Tuvo que desviar su atención hacia Castilla al morir Alfonso VI (30.6.1109). El difunto soberano había dispuesto que su hija y heredera Urraca*, viuda de Raimundo de Borgoña, contrajera -ese mismo año- segundas nupcias con el rey aragonés. Se dispuso que ambas coronas recayesen en el posible hijo de los nuevos cónyuges. Este proyecto lesionaba claramente los intereses de Alfonso Raimúndez, vástago de Urraca, apoyado por importantes elementos de la aristocracia de Galicia; y chocaba con las ambiciones de Teresa, hermana bastarda de Urraca y esposa de Enrique de Borgoña, a quien Alfonso VI había encomendado el condado de Portugal. A estas discrepancias se añadieron las desavenencias e incompatibilidad entre los esposos, cuyo matrimonio fue considerado nulo en razón de parentesco por ciertos prelados. El conflicto se zanjó con el repudio de Urraca (1114).

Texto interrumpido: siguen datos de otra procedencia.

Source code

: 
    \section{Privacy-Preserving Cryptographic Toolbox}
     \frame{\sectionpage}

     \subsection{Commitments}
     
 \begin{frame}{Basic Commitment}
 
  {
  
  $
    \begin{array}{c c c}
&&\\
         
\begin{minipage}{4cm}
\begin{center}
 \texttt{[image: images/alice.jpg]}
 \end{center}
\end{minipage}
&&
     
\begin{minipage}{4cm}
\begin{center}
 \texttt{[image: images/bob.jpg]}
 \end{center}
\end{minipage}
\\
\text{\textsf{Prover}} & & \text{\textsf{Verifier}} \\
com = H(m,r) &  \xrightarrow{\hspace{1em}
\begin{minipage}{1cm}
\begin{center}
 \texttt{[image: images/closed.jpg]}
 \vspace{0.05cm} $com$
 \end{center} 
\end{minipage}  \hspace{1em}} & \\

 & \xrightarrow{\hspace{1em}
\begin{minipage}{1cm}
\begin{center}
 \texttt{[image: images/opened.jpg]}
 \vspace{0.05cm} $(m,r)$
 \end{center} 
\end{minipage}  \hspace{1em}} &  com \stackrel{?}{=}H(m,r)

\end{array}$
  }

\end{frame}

El monarca decidió consagrarse de nuevo a la guerra contra los infieles, que en una esporádica acción fronteriza habían sufrido el descalabro de Valtierra* (1110). Se preparó así la campaña sobre Zaragoza, proclamada como cruzada por el concilio de Toulouse, celebrado a comienzos de 1118. La hueste de los pamploneses y aragoneses, engrosada ampliamente por caballeros ultrapirenaicos, tras concentrarse en Ayerbe, fue ocupando en su marcha las plazas de Almudévar, Gurrea de Gállego y Zuera. La capital cesaraugustana, asediada durante seis meses, tuvo que capitular (18.12.1118). Con ella quedó prácticamente a disposición de los cristianos todo el antiguo reino taifa del valle medio del Ebro y no tardaron en caer los demás núcleos de importancia, como Tudela (25.2.1119) y Tarazona. A la ocupación efectiva de las tierras de Soria (marzo 1120) siguió en junio del propio año la victoria de Cutanda sobre el ejército almorávide que acudía en socorro de Calatayud, que fue ocupada enseguida, lo mismo que Daroca y otras localidades de los valles del Jalón y del Jiloca; la frontera se adelantó hasta Monreal del Campo y Singra, como punta de lanza hacia las costas levantinas. Para abrir otra brecha en dirección a las aguas mediterráneas, volvió el monarca sus armas contra Lérida, cuyo gobernador buscó el apoyo del conde Ramón Berenguer IV de Barcelona. En réplica acampó Alfonso frente a aquella ciudad (1122) y fortificó las alturas de Gardeny (1123). La intervención del barcelonés y del conde de Poitiers frustró esta campaña.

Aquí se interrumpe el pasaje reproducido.